Integrated terrestrial and non-terrestrial networks
There is much in the news of late in integrating terrestrial and non-terrestrial wireless networks (NTN)—leveraging satellite and high-altitude platforms (HAPS—balloons, sub-orbital stratospheric aircraft, etc.). This is about better coverage and increased reliability—especially in the case of natural disasters or maritime distress. The technologies are challenging in several ways:
o Transmit-to-receiver distances of hundreds of kilometers (not hundreds of meters),
o Managing data traffic between multiple disparate networks
o Managing interference given an added dimension to the transmission direction (almost no cell-phone towers point the signals straight up or straight down and all standardized radio channel models are two-dimensional only)
This is exciting territory, and while the business model for satellite companies may seem obvious (same infrastructure, more users) for the terrestrial mobile operator, it is less clear.
· Integrated Sensing and Communications (ISAC)
The opportunity to use communications signals to sense the environment is another area getting significant attention. Traffic management, drone management, crowd management, and myriad other applications are under consideration. The challenge is related to 1) the radio frequency, wavelength, and signal bandwidth and 2) capacity management. The frequency, wavelength, and bandwidth of the signals have a direct relationship with the physical and time precision of the sensing. Capacity is also critical; setting aside radio resources for sensing-only means that they cannot be used for communications and capacity demand has been discussed above. However, signals that are ideal for communications are not necessarily ideal for sensing. Also, if sensing and communications can be done with the exact same signal, there is no guarantee that the desired direction of the sensing requirement will be the same as the direction in which the system must transmit the necessary radio signal.
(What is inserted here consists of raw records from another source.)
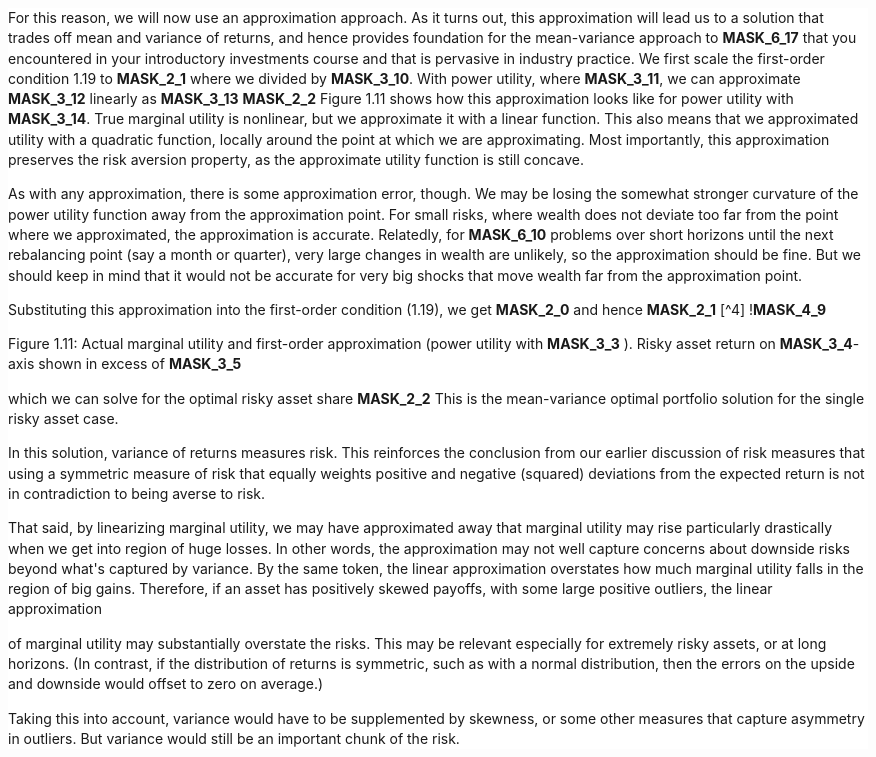 For this reason,  we will now use an approximation approach. As it turns out,  this approximation will lead us to a solution that trades off mean and variance of returns,  and hence provides foundation for the mean-variance approach to __MASK_6_17__ that you encountered in your introductory investments course and that is pervasive in industry practice. We first scale the first-order condition 1.19 to
__MASK_2_1__
where we divided by __MASK_3_10__. With power utility,  where __MASK_3_11__,  we can approximate __MASK_3_12__ linearly as __MASK_3_13__
__MASK_2_2__
Figure 1.11 shows how this approximation looks like for power utility with __MASK_3_14__. True marginal utility is nonlinear,  but we approximate it with a linear function. This also means that we approximated utility with a quadratic function,  locally around the point at which we are approximating. Most importantly,  this approximation preserves the risk aversion property,  as the approximate utility function is still concave.

As with any approximation,  there is some approximation error,  though. We may be losing the somewhat stronger curvature of the power utility function away from the approximation point. For small risks,  where wealth does not deviate too far from the point where we approximated,  the approximation is accurate. Relatedly,  for __MASK_6_10__ problems over short horizons until the next rebalancing point (say a month or quarter),  very large changes in wealth are unlikely,  so the approximation should be fine. But we should keep in mind that it would not be accurate for very big shocks that move wealth far from the approximation point.

Substituting this approximation into the first-order condition (1.19),  we get
__MASK_2_0__
and hence
__MASK_2_1__
[^4] !__MASK_4_9__

Figure 1.11: Actual marginal utility and first-order approximation (power utility with __MASK_3_3__ ). Risky asset return on __MASK_3_4__-axis shown in excess of __MASK_3_5__

which we can solve for the optimal risky asset share
__MASK_2_2__
This is the mean-variance optimal portfolio solution for the single risky asset case.

In this solution,  variance of returns measures risk. This reinforces the conclusion from our earlier discussion of risk measures that using a symmetric measure of risk that equally weights positive and negative (squared) deviations from the expected return is not in contradiction to being averse to risk.

That said,  by linearizing marginal utility,  we may have approximated away that marginal utility may rise particularly drastically when we get into region of huge losses. In other words,  the approximation may not well capture concerns about downside risks beyond what's captured by variance. By the same token,  the linear approximation overstates how much marginal utility falls in the region of big gains. Therefore,  if an asset has positively skewed payoffs,  with some large positive outliers,  the linear approximation

of marginal utility may substantially overstate the risks. This may be relevant especially for extremely risky assets,  or at long horizons. (In contrast,  if the distribution of returns is symmetric,  such as with a normal distribution,  then the errors on the upside and downside would offset to zero on average.)

Taking this into account,  variance would have to be supplemented by skewness,  or some other measures that capture asymmetry in outliers. But variance would still be an important chunk of the risk.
So, the technical work means juggling these multiple challenges in addition to addressing the complexities of interference in sensing from multiple base stations and mobile devices. The business models here are not obvious so the ultimate utility of this technology remains to be seen.
Third, these topics are still getting research attention, but commercialization possibilities are even less clear
· Reflective Intelligent Surfaces (RIS):
Indoor propagation and outdoor-to-indoor propagation are problematic in many radio systems. For example, parking garages, large commercial buildings, shopping malls, and indoor stadiums are addressed by distributed antenna systems and radio repeaters—sometimes even by additional independent base stations. The theory is that less-expensive approaches using large wall-mounted “surfaces” that use intelligent reflection can make a large difference in indoor reception. They would be smart enough to adapt to changing conditions (people, furniture changes, relocation of indoor machinery, etc.). The challenges are how to make them inexpensive, reliable, and flexible as well as wwith easuring performance. Plenty of work remains and the challenges, especially to make them inexpensive, are significant.
· SubTHz technology (>100GHz)
The attraction of very wide bandwidths available at frequencies above 100GHz has been dampened by the lack of commercial success at the more modest FR2 bands described above. This is exacerbated by the fact that SubTHz is even more expensive and difficult to manage than 24-71GHz. Research remains significant in industry and in academia, but SubTHz is no longer under consideration for mainstream use as a 6G radio access technology. That said, there are significant and successful demonstrations of point-to-point “microwave” links using D-band technology (110-170GHz). The significant demand on backhaul data capacity may drive further investment in these ever-higher frequencies in this and in other niche applications. As expected, the technologies under investigation include semiconductors, antennas, beam management, high-speed DSP, and even in-band full duplex (double the data rate by Tx and Rx at the same time), and like all things, remains in the context of economic constraints.